The media are highlighting the apparently obvious issue that the crux of the problem was that generalist civil servants could not fully comprehend a specialist issue (renewable energy). Perhaps the real issue, however, is that many surely noted the nonsense of offering subsidies greater than the actual value, but seemingly no one felt able to do anything about raising it.
I recently glanced at the application pack for a job in the NI Civil Service (which, by the way, is not a particularly significant employer here – many jobs which would be seen as “civil service” are in fact government jobs elsewhere, e.g. in a Health Trust). The advert specifically noted that the job was open to people from outwith the Civil Service. Yet, in practice, it wasn’t.
For, to have a reasonable chance at getting such a position, a candidate was required a strong knowledge of a vast table of competencies. Realistically, such competencies cannot be picked up off a page; in practice, those who could demonstrate those competencies from their past professional career would be at an advantage, meaning those who already knew them (i.e. those already in the Civil Service) would be at an advantage. This is in fact discrimination – it may be unintentional, but inevitably those setting the terms of the position will set them in a way biased towards themselves. This is widely recognised when it comes to tackling sexual discrimination or religious discrimination. Here was another example. An organisation really open to outsiders would not be forcing them into a straitjacket of internally recognised competencies before they even enter – quite on the contrary, it would be considering what additional skills and indeed ways of working they could bring into Service and emphasising those as priority.
When it comes to reform, this is very troubling. The Review of Public Administration was an example of such a shambles. The whole purpose was to save money and deliver what was known as “co-terminosity” – so that Council boundaries, police district boundaries, Health Trust boundaries and so on would align. Having taken so long that an additional local government election was required, the outcome astonishingly failed to meet either requirement. It would, literally, have been better not to do it at all.
Areas such as the Bengoa reforms are even more complex and many multiples of times more important. So the question has to be asked honestly: are we really up to it?

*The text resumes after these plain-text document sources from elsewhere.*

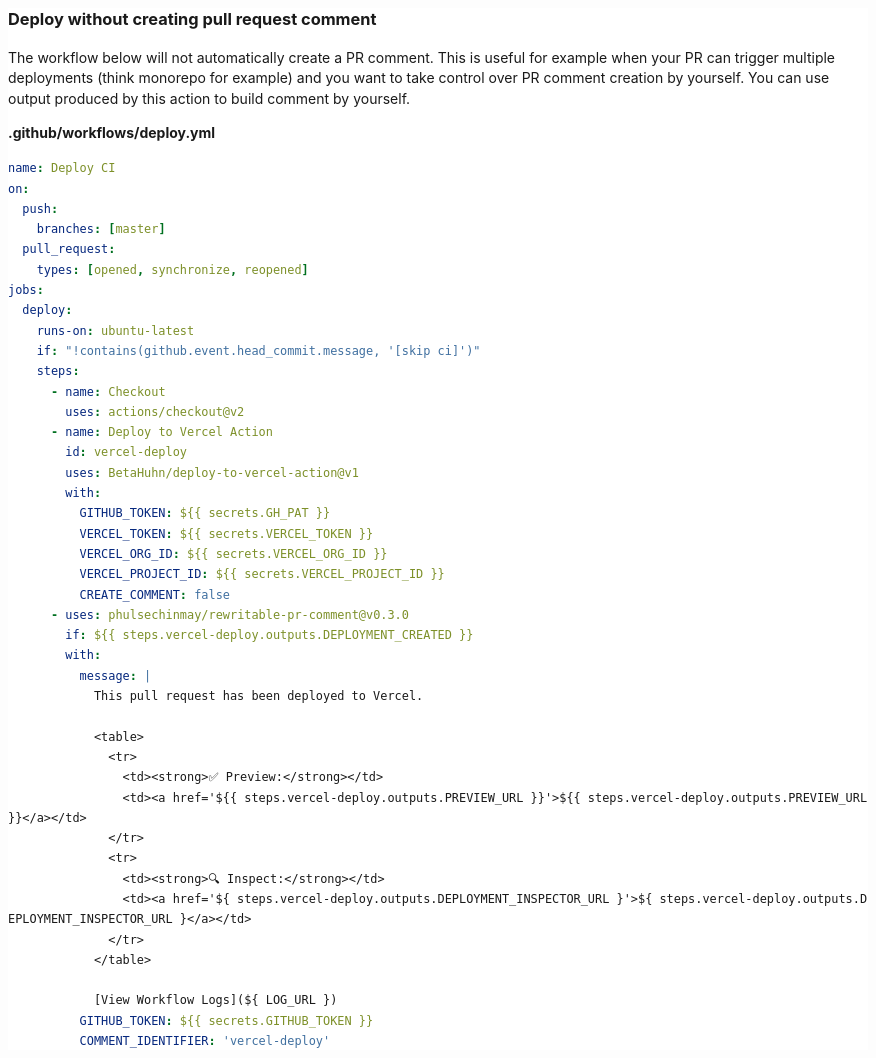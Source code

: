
 ```yml
```

### Deploy without creating pull request comment

The workflow below will not automatically create a PR comment. This is useful for example when your PR can trigger multiple deployments (think monorepo for example) and you want to take control over PR comment creation by yourself. You can use output produced by this action to build comment by yourself.

**.github/workflows/deploy.yml**

```yml
name: Deploy CI
on:
  push:
    branches: [master]
  pull_request:
    types: [opened, synchronize, reopened]
jobs:
  deploy:
    runs-on: ubuntu-latest
    if: "!contains(github.event.head_commit.message, '[skip ci]')"
    steps:
      - name: Checkout
        uses: actions/checkout@v2
      - name: Deploy to Vercel Action
        id: vercel-deploy
        uses: BetaHuhn/deploy-to-vercel-action@v1
        with:
          GITHUB_TOKEN: ${{ secrets.GH_PAT }}
          VERCEL_TOKEN: ${{ secrets.VERCEL_TOKEN }}
          VERCEL_ORG_ID: ${{ secrets.VERCEL_ORG_ID }}
          VERCEL_PROJECT_ID: ${{ secrets.VERCEL_PROJECT_ID }}
          CREATE_COMMENT: false
      - uses: phulsechinmay/rewritable-pr-comment@v0.3.0
        if: ${{ steps.vercel-deploy.outputs.DEPLOYMENT_CREATED }}
        with:
          message: |
            This pull request has been deployed to Vercel.

            <table>
              <tr>
                <td><strong>✅ Preview:</strong></td>
                <td><a href='${{ steps.vercel-deploy.outputs.PREVIEW_URL }}'>${{ steps.vercel-deploy.outputs.PREVIEW_URL }}</a></td>
              </tr>
              <tr>
                <td><strong>🔍 Inspect:</strong></td>
                <td><a href='${ steps.vercel-deploy.outputs.DEPLOYMENT_INSPECTOR_URL }'>${ steps.vercel-deploy.outputs.DEPLOYMENT_INSPECTOR_URL }</a></td>
              </tr>
            </table>

            [View Workflow Logs](${ LOG_URL })
          GITHUB_TOKEN: ${{ secrets.GITHUB_TOKEN }}
          COMMENT_IDENTIFIER: 'vercel-deploy'
```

And then we have the vast complications of Brexit. Here, over 140 powers will be added to the devolved mix, even all other things being equal (and they may not be). Yet there will be a scant resource allocation coming with them. This threatens to cause paralysis in Whitehall, never mind Stormont. It will require vast reform – “doing more with less” as the slogan goes.

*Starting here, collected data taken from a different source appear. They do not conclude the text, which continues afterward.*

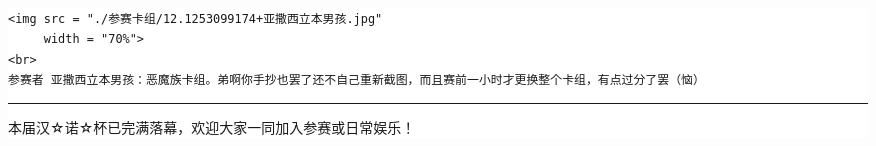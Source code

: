     <img src = "./参赛卡组/12.1253099174+亚撒西立本男孩.jpg"
         width = "70%">
    <br>
    参赛者 亚撒西立本男孩：恶魔族卡组。弟啊你手抄也罢了还不自己重新截图，而且赛前一小时才更换整个卡组，有点过分了罢（恼）
</center>

---

本届汉☆诺☆杯已完满落幕，欢迎大家一同加入参赛或日常娱乐！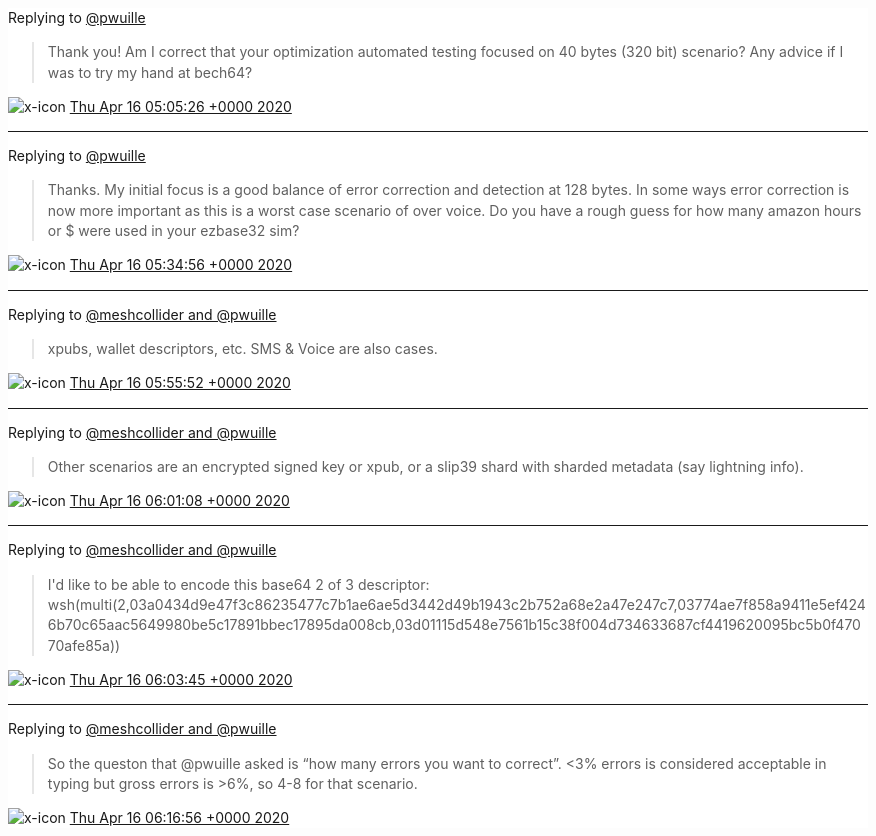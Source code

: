 Replying to [@pwuille](https://twitter.com/pwuille/status/1250646918268547073)

> Thank you! Am I correct that your optimization automated testing focused on 40 bytes (320 bit) scenario? Any advice if I was to try my hand at bech64?

<img src="{{ site.url }}{{ site.baseurl }}/assets/images/media/tweet.ico" alt="x-icon" width="30" /> [Thu Apr 16 05:05:26 +0000 2020](https://twitter.com/ChristopherA/status/1250651490865180672)

----

Replying to [@pwuille](https://twitter.com/pwuille/status/1250657051723788288)

> Thanks. My initial focus is a good balance of error correction and detection at 128 bytes. In some ways error correction is now more important as this is a worst case scenario of over voice. Do you have a rough guess for how many amazon hours or $ were used in your ezbase32 sim?

<img src="{{ site.url }}{{ site.baseurl }}/assets/images/media/tweet.ico" alt="x-icon" width="30" /> [Thu Apr 16 05:34:56 +0000 2020](https://twitter.com/ChristopherA/status/1250658918130319363)

----

Replying to [@meshcollider and @pwuille](https://twitter.com/meshcollider/status/1250663841882468355)

> xpubs, wallet descriptors, etc. SMS &amp; Voice are also cases.

<img src="{{ site.url }}{{ site.baseurl }}/assets/images/media/tweet.ico" alt="x-icon" width="30" /> [Thu Apr 16 05:55:52 +0000 2020](https://twitter.com/ChristopherA/status/1250664186184478720)

----

Replying to [@meshcollider and @pwuille](https://twitter.com/ChristopherA/status/1250664186184478720)

> Other scenarios are an encrypted signed key or xpub, or a slip39 shard with sharded metadata (say lightning info).

<img src="{{ site.url }}{{ site.baseurl }}/assets/images/media/tweet.ico" alt="x-icon" width="30" /> [Thu Apr 16 06:01:08 +0000 2020](https://twitter.com/ChristopherA/status/1250665510640824321)

----

Replying to [@meshcollider and @pwuille](https://twitter.com/ChristopherA/status/1250665510640824321)

> I'd like to be able to encode this base64 2 of 3 descriptor: wsh(multi(2,03a0434d9e47f3c86235477c7b1ae6ae5d3442d49b1943c2b752a68e2a47e247c7,03774ae7f858a9411e5ef4246b70c65aac5649980be5c17891bbec17895da008cb,03d01115d548e7561b15c38f004d734633687cf4419620095bc5b0f47070afe85a))

<img src="{{ site.url }}{{ site.baseurl }}/assets/images/media/tweet.ico" alt="x-icon" width="30" /> [Thu Apr 16 06:03:45 +0000 2020](https://twitter.com/ChristopherA/status/1250666169427611650)

----

Replying to [@meshcollider and @pwuille](https://twitter.com/ChristopherA/status/1250666169427611650)

> So the queston that @pwuille asked is “how many errors you want to correct”. &lt;3% errors is considered acceptable in typing but gross errors is &gt;6%, so 4-8 for that scenario.

<img src="{{ site.url }}{{ site.baseurl }}/assets/images/media/tweet.ico" alt="x-icon" width="30" /> [Thu Apr 16 06:16:56 +0000 2020](https://twitter.com/ChristopherA/status/1250669486199300096)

Add to this the prospect of marked additional powers to manage Northern Ireland’s specific solutions, changes to financing including corporation tax powers and reform of the education system. We have to ask serious questions about how any administration could possibly be prepared. However, this administration – one where new skills and thinking are actually discriminated against even when the need for them is recognised – will surely be particularly unprepared without reforming itself.

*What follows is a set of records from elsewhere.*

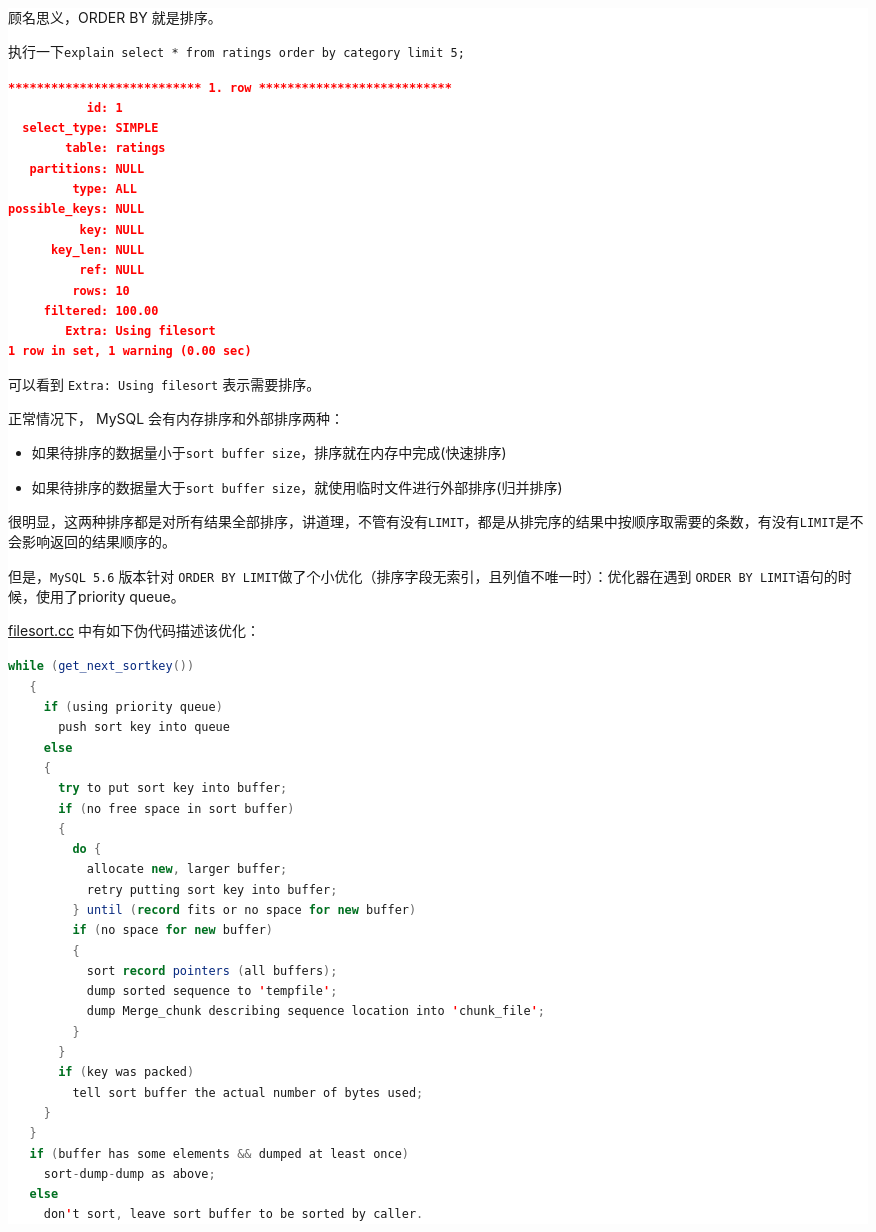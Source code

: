 顾名思义，ORDER BY 就是排序。

执行一下`explain select * from ratings order by category limit 5;`

```json
*************************** 1. row ***************************
           id: 1
  select_type: SIMPLE
        table: ratings
   partitions: NULL
         type: ALL
possible_keys: NULL
          key: NULL
      key_len: NULL
          ref: NULL
         rows: 10
     filtered: 100.00
        Extra: Using filesort
1 row in set, 1 warning (0.00 sec)

```

可以看到 `Extra: Using filesort` 表示需要排序。

正常情况下， MySQL 会有内存排序和外部排序两种： 

* 如果待排序的数据量小于`sort buffer size`，排序就在内存中完成(快速排序)

* 如果待排序的数据量大于`sort buffer size`，就使用临时文件进行外部排序(归并排序)

很明显，这两种排序都是对所有结果全部排序，讲道理，不管有没有`LIMIT`，都是从排完序的结果中按顺序取需要的条数，有没有`LIMIT`是不会影响返回的结果顺序的。

但是，`MySQL 5.6` 版本针对 `ORDER BY LIMIT`做了个小优化（排序字段无索引，且列值不唯一时）：优化器在遇到 `ORDER BY LIMIT`语句的时候，使用了priority queue。

[filesort.cc](https://dev.mysql.com/doc/dev/mysql-server/8.0.18/filesort_8cc.html) 中有如下伪代码描述该优化：

```java
while (get_next_sortkey())
   {
     if (using priority queue)
       push sort key into queue
     else
     {
       try to put sort key into buffer;
       if (no free space in sort buffer)
       {
         do {
           allocate new, larger buffer;
           retry putting sort key into buffer;
         } until (record fits or no space for new buffer)
         if (no space for new buffer)
         {
           sort record pointers (all buffers);
           dump sorted sequence to 'tempfile';
           dump Merge_chunk describing sequence location into 'chunk_file';
         }
       }
       if (key was packed)
         tell sort buffer the actual number of bytes used;
     }
   }
   if (buffer has some elements && dumped at least once)
     sort-dump-dump as above;
   else
     don't sort, leave sort buffer to be sorted by caller.
```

It is not only new skills and new thinking which will obviously be required once the RHI Inquiry is finished, but also the whole notion of the “generalist” civil servant. Rightly or wrongly, people will pose the question: can the same person drift expertly between managing the introduction of PIP one day to overseeing policy on the replacement of CAP the next? Is this a reasonable expectation of anyone?
Nevertheless, the broader issue seems why lower ranks seem disempowered (from, for example, raising queries when subsidy levels appear to exceed actual outlay). Northern Ireland’s administration needs experts with experience, coming most likely from outside the Service to work at least alongside generalists; and it needs people who will speak up, without fearing for their promotion prospects as a result. This is the level of the reform required.
One of the interesting aspects of an article from Queen’s University about additional powers for Northern Ireland post-Brexit was the implication that the public needs to be better informed and take more care. This perhaps is the crux of it. Bungles around RPA or RHI may sound like an alphabet soup, but they are not inconsequential. We need a public sector which is better at reform (including of itself), and a public which is better at caring about it.